Out in the country neighbors more or less appropriated German raids as their intellectual property. Villages boasted having more bomb craters than nearby towns. Citizens sagely analyzed raids.

They discriminated knowingly between the noise of bombs and antiaircraft, between parachute and ordinary flares, between Whitleys and Messerschmitts—which they now call "Jitterschmitts." (London joked last week about a flustered gentleman who asked a telephone operator: "Quick, give me Messerschmitt 109.") Most London bars stayed open (against regulations), and restaurants also kept going after hours to accommodate customers who were stranded—for taxis, busses and trams halted the moment the warnings sounded. Diners at the Savoy moved down into comfortable shelters under the building where a dance band and cold buffet awaited them.
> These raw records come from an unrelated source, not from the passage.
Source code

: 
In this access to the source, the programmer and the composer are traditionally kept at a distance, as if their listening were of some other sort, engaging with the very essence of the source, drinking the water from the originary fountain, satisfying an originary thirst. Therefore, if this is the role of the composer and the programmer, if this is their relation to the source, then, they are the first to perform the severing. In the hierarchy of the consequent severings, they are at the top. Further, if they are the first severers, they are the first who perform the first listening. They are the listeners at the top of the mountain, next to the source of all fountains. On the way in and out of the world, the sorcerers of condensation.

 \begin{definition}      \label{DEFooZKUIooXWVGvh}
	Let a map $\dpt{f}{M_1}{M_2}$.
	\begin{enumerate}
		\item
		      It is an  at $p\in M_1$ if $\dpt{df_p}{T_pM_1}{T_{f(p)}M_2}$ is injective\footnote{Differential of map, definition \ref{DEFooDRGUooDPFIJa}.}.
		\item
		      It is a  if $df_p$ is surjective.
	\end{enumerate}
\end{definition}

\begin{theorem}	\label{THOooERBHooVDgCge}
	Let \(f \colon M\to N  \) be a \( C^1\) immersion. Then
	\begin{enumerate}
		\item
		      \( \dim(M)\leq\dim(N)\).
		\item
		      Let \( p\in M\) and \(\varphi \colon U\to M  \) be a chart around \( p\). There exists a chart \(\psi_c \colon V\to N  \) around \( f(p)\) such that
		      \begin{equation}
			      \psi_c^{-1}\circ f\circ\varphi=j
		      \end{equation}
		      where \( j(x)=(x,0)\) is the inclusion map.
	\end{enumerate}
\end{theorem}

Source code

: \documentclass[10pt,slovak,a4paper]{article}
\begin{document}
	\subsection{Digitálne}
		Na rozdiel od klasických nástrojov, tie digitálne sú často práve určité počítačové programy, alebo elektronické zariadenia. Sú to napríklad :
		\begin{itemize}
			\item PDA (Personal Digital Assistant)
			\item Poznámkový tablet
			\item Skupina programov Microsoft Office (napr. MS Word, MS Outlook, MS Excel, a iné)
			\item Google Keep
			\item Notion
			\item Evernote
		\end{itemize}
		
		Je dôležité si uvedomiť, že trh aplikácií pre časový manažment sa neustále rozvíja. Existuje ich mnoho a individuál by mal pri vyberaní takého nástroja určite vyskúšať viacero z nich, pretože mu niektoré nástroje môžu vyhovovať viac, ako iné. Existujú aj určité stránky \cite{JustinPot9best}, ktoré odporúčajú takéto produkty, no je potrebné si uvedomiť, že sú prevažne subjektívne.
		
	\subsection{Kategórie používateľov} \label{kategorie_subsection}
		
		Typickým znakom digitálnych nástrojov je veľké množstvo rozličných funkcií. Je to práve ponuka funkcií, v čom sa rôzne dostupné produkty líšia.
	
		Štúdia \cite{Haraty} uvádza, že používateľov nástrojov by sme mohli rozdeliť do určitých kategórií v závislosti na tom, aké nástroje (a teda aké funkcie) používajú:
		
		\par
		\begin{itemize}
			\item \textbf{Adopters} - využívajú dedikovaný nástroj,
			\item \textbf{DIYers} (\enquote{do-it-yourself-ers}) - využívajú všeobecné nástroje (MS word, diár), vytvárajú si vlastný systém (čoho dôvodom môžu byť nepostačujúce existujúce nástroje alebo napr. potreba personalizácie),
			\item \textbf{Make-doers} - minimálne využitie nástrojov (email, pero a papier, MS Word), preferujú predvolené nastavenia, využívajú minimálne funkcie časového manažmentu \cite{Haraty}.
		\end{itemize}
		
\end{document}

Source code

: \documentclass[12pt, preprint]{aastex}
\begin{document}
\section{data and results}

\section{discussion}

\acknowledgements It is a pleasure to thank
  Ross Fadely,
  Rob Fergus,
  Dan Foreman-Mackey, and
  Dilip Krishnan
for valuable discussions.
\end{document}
Many had not yet learned bitter lessons, and stayed out to watch the show from roofs and in parks. Roof-squatters presented a problem to the authorities, who feared that their cigarets might be seen. In open Hampstead Heath, overlooking the great expanse of the city, crowds discussed the fingers of searchlights groping above them, analyzed the beams' varying attitudes with an almost professional air, identified the locality of each light as it swung on the raiders.

A major loss was sleep. One morning-after a newspaper seller's placard read: "Good yawning." The nights were fun, but there was much to be done by day, and gradually the people rearranged their sleeping habits. They learned to nap between alarms. In large buildings, couches were wheeled into passages below stairs for those from dangerous top floors. In homes, mattresses were laid in unlikely places if they seemed safer than bed rooms. A deaf woman in London's brainy Bloomsbury each night tied one end of a long string around her toe and hung the other end out of a window. By arrange ment, the local air-raid warden jerked when the sirens sounded.